Data for processing —
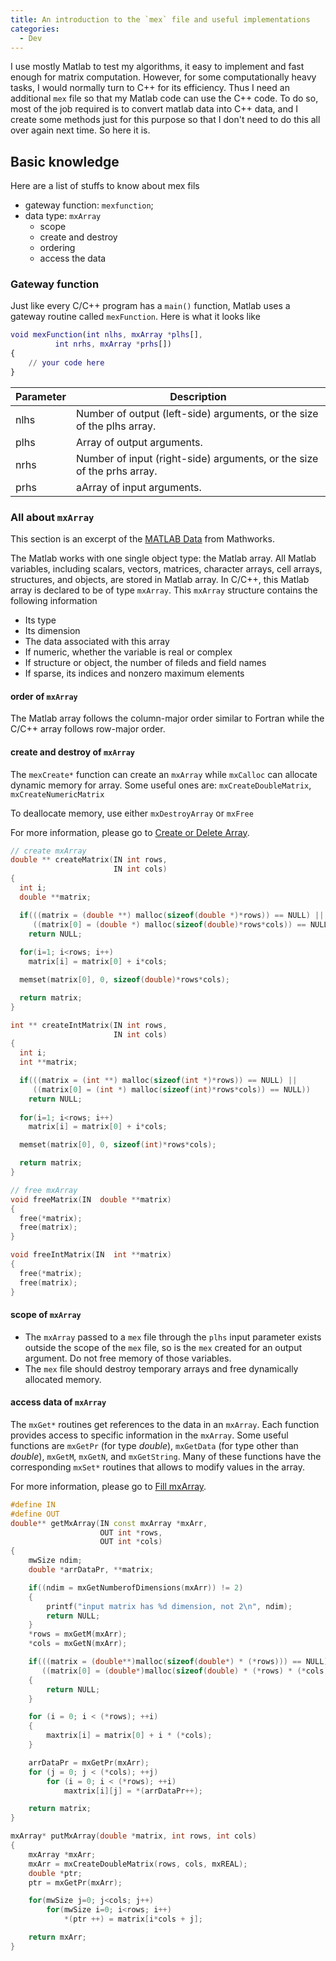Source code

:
```yaml
---
title: An introduction to the `mex` file and useful implementations
categories: 
  - Dev
---
```


I use mostly Matlab to test my algorithms, it easy to implement and fast enough for matrix computation. However, for some computationally heavy tasks, I would normally turn to C++ for its efficiency. Thus I need an additional `mex` file so that my Matlab code can use the C++ code. To do so, most of the job required is to convert matlab data into C++ data, and I create some methods just for this purpose so that I don't need to do this all over again next time. So here it is.

## Basic knowledge
Here are a list of stuffs to know about mex fils
* gateway function: `mexfunction`;
* data type: `mxArray`
	* scope
	* create and destroy
	* ordering
	* access the data

### Gateway function
Just like every C/C++ program has a `main()` function, Matlab uses a gateway routine called `mexFunction`. Here is what it looks like
```matlab
void mexFunction(int nlhs, mxArray *plhs[],
		  int nrhs, mxArray *prhs[])
{
	// your code here
}
```

| Parameter | Description |
| --------- | ----------- |
| nlhs | Number of output (left-side) arguments, or the size of the plhs array. |
| plhs | Array of output arguments. |
| nrhs | Number of input (right-side) arguments, or the size of the prhs array. |
| prhs | aArray of input arguments. |

### All about `mxArray`
This section is an excerpt of the [MATLAB Data](https://www.mathworks.com/help/matlab/matlab_external/matlab-data.html) from Mathworks.

The Matlab works with one single object type: the Matlab array. All Matlab variables, including scalars, vectors, matrices, character arrays, cell arrays, structures, and objects, are stored in Matlab array. In C/C++, this Matlab array is declared to be of type `mxArray`. This `mxArray` structure contains the following information
* Its type
* Its dimension
* The data associated with this array
* If numeric, whether the variable is real or complex
* If structure or object, the number of fileds and field names
* If sparse, its indices and nonzero maximum elements

#### order of `mxArray`
The Matlab array follows the column-major order similar to Fortran while the C/C++ array follows row-major order.

#### create and destroy of `mxArray`
The `mexCreate*` function can create an `mxArray` while `mxCalloc` can allocate dynamic memory for array. Some useful ones are: `mxCreateDoubleMatrix`, `mxCreateNumericMatrix`

To deallocate memory, use either `mxDestroyArray` or `mxFree`

For more information, please go to [Create or Delete Array](https://www.mathworks.com/help/matlab/create-or-delete-array_btl2zvw-2.html).

```cpp
// create mxArray
double ** createMatrix(IN int rows, 
                       IN int cols) 
{
  int i;
  double **matrix;

  if(((matrix = (double **) malloc(sizeof(double *)*rows)) == NULL) ||
     ((matrix[0] = (double *) malloc(sizeof(double)*rows*cols)) == NULL))
    return NULL;
  
  for(i=1; i<rows; i++)
    matrix[i] = matrix[0] + i*cols;

  memset(matrix[0], 0, sizeof(double)*rows*cols);

  return matrix;
}

int ** createIntMatrix(IN int rows, 
                       IN int cols) 
{
  int i;
  int **matrix;

  if(((matrix = (int **) malloc(sizeof(int *)*rows)) == NULL) ||
     ((matrix[0] = (int *) malloc(sizeof(int)*rows*cols)) == NULL))
    return NULL;
  
  for(i=1; i<rows; i++)
    matrix[i] = matrix[0] + i*cols;

  memset(matrix[0], 0, sizeof(int)*rows*cols);

  return matrix;
}

// free mxArray
void freeMatrix(IN  double **matrix)
{
  free(*matrix);
  free(matrix);
}

void freeIntMatrix(IN  int **matrix)
{
  free(*matrix);
  free(matrix);
}
```

#### scope of `mxArray`
* The `mxArray` passed to a `mex` file through the `plhs` input parameter exists outside the scope of the `mex` file, so is the `mex` created for an output argument. Do not free memory of those variables.
* The `mex` file should destroy temporary arrays and free dynamically allocated memory.

#### access data of `mxArray`
The `mxGet*` routines get references to the data in an `mxArray`. Each function provides access to specific information in the `mxArray`. Some useful functions are `mxGetPr` (for type *double*), `mxGetData` (for type other than *double*), `mxGetM`, `mxGetN`, and `mxGetString`. Many of these functions have the corresponding `mxSet*` routines that allows to modify values in the array. 

For more information, please go to [Fill mxArray](https://www.mathworks.com/help/matlab/matlab_external/filling-an-mxarray.html).
```cpp
#define IN
#define OUT
double** getMxArray(IN const mxArray *mxArr,
					OUT int *rows,
					OUT int *cols)
{
	mwSize ndim;
	double *arrDataPr, **matrix;

	if((ndim = mxGetNumberofDimensions(mxArr)) != 2)
	{
		printf("input matrix has %d dimension, not 2\n", ndim);
		return NULL;
	}
	*rows = mxGetM(mxArr);
	*cols = mxGetN(mxArr);

	if(((matrix = (double**)malloc(sizeof(double*) * (*rows))) == NULL) ||
	   ((matrix[0] = (double*)malloc(sizeof(double) * (*rows) * (*cols))) == NULL))
   	{
   		return NULL;
   	}

   	for (i = 0; i < (*rows); ++i)
   	{
   		maxtrix[i] = matrix[0] + i * (*cols);
   	}

   	arrDataPr = mxGetPr(mxArr);
   	for (j = 0; j < (*cols); ++j)
   		for (i = 0; i < (*rows); ++i)
   			maxtrix[i][j] = *(arrDataPr++);

   	return matrix;
}

mxArray* putMxArray(double *matrix, int rows, int cols)
{
	mxArray *mxArr;
	mxArr = mxCreateDoubleMatrix(rows, cols, mxREAL);
	double *ptr;
  	ptr = mxGetPr(mxArr);

	for(mwSize j=0; j<cols; j++)
		for(mwSize i=0; i<rows; i++)
			*(ptr ++) = matrix[i*cols + j];

	return mxArr;
}
```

The task —
Using the records above, select and copy every line that has the word "malloc".

Answer for this exercise —
  if(((matrix = (double **) malloc(sizeof(double *)*rows)) == NULL) ||
     ((matrix[0] = (double *) malloc(sizeof(double)*rows*cols)) == NULL))
  if(((matrix = (int **) malloc(sizeof(int *)*rows)) == NULL) ||
     ((matrix[0] = (int *) malloc(sizeof(int)*rows*cols)) == NULL))
	if(((matrix = (double**)malloc(sizeof(double*) * (*rows))) == NULL) ||
	   ((matrix[0] = (double*)malloc(sizeof(double) * (*rows) * (*cols))) == NULL))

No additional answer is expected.